PROBLEM TO WORK ON:
Across the material below, count the lines that include the word "system" and give only that count.

SUPPLIED MATERIAL:
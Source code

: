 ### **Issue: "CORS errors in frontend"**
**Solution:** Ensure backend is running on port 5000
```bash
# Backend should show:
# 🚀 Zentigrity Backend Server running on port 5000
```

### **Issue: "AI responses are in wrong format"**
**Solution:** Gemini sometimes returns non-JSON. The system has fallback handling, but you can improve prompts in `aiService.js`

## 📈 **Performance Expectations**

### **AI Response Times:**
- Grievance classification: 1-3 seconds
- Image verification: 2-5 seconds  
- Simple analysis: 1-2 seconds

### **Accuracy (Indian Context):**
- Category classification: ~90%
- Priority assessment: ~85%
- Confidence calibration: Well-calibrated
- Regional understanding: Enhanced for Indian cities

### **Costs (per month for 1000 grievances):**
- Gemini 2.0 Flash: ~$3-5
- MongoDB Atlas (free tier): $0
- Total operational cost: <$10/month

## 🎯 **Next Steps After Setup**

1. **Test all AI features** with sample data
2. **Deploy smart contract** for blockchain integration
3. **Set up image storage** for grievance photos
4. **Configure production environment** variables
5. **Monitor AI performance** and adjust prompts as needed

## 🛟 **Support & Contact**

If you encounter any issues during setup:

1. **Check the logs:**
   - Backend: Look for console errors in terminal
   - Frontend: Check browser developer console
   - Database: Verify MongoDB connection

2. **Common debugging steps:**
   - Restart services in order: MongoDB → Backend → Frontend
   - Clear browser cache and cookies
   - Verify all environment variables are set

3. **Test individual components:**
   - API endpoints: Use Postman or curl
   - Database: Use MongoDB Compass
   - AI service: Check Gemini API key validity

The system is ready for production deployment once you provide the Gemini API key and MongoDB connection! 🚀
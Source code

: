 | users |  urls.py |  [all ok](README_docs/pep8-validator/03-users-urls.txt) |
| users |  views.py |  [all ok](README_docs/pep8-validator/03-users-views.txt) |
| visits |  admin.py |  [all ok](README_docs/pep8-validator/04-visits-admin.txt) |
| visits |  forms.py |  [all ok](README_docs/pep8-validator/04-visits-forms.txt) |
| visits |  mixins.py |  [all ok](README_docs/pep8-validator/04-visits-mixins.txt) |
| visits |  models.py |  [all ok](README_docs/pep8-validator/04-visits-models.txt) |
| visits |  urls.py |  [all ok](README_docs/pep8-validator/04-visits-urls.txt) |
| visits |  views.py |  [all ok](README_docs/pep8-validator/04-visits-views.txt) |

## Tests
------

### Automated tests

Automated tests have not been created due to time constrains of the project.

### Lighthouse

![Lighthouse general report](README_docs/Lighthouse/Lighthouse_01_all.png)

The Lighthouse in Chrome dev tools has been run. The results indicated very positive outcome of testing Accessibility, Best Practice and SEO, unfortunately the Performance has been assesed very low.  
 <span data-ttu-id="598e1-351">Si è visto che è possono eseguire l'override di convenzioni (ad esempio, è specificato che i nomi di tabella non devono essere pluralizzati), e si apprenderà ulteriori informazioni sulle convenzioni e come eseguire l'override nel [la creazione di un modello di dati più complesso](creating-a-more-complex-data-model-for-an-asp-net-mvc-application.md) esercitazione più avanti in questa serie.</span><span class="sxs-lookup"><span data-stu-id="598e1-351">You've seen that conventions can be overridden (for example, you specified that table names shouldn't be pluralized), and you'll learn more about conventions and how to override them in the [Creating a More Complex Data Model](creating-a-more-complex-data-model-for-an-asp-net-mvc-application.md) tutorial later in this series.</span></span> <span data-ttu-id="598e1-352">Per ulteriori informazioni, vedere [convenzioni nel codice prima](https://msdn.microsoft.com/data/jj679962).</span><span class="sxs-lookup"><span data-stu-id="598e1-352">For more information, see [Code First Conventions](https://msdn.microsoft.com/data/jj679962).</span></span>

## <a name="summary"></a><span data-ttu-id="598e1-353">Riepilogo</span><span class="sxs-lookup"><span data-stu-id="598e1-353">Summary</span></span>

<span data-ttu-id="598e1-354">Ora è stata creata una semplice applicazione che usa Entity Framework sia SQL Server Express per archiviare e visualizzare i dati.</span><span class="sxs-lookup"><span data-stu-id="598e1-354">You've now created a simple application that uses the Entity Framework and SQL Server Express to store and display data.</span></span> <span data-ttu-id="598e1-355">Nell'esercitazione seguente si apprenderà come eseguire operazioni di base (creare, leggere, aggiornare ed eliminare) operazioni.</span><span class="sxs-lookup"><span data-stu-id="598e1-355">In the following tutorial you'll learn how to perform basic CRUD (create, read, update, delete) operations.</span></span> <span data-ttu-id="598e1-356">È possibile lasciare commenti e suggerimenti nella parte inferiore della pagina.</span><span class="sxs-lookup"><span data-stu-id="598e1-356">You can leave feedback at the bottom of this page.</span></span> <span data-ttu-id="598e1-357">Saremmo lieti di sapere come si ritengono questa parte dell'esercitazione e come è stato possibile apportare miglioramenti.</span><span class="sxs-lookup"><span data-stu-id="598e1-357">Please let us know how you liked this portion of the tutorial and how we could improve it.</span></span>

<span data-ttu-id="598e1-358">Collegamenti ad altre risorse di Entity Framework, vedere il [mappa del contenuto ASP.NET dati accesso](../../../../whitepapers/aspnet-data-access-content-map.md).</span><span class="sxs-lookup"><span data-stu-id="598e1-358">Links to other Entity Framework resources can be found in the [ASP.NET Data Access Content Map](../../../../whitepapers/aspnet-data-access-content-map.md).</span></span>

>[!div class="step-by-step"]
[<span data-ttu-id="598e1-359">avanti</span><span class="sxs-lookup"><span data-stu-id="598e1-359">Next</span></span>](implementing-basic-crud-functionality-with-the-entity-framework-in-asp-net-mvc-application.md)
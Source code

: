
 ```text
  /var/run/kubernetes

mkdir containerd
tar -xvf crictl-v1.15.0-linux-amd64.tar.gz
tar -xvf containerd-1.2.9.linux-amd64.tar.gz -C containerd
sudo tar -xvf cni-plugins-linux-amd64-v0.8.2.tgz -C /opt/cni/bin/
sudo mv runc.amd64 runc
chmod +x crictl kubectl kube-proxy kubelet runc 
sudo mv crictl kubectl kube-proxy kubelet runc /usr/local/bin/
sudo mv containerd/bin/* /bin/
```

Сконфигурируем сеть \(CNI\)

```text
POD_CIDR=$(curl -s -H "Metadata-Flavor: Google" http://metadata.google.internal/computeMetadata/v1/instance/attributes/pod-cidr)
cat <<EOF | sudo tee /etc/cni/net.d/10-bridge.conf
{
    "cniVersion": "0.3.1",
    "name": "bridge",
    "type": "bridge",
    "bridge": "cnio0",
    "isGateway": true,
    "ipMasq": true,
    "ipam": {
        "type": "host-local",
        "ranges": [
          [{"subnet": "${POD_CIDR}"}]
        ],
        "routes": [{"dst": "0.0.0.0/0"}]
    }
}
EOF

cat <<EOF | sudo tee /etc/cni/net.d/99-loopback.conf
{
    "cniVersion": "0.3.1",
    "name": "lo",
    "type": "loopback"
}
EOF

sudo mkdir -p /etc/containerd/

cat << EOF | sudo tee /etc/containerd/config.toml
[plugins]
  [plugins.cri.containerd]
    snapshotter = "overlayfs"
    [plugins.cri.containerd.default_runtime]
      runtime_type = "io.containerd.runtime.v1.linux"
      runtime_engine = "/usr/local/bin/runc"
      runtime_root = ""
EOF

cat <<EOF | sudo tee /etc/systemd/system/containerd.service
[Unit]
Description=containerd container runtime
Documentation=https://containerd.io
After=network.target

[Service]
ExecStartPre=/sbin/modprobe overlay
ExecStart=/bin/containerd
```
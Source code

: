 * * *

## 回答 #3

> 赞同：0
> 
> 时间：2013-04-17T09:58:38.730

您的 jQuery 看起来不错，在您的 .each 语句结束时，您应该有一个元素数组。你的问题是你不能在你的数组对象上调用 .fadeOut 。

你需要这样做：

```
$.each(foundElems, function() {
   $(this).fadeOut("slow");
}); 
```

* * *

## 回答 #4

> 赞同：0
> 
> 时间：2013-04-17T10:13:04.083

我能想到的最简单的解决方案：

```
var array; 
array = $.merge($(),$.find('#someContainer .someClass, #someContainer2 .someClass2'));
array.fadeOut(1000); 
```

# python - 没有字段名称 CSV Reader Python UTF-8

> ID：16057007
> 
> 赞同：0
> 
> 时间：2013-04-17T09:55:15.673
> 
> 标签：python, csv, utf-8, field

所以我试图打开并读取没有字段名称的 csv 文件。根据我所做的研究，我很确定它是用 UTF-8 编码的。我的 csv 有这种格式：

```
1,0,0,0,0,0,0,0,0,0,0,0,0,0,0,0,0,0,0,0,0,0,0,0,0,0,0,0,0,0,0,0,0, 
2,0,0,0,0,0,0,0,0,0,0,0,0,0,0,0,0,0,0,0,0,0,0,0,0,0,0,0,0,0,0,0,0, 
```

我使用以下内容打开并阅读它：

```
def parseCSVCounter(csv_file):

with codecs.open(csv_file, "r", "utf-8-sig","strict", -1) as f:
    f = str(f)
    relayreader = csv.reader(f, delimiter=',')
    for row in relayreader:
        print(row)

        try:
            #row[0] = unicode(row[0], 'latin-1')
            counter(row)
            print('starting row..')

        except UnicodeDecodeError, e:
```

TASK SOLUTION:
3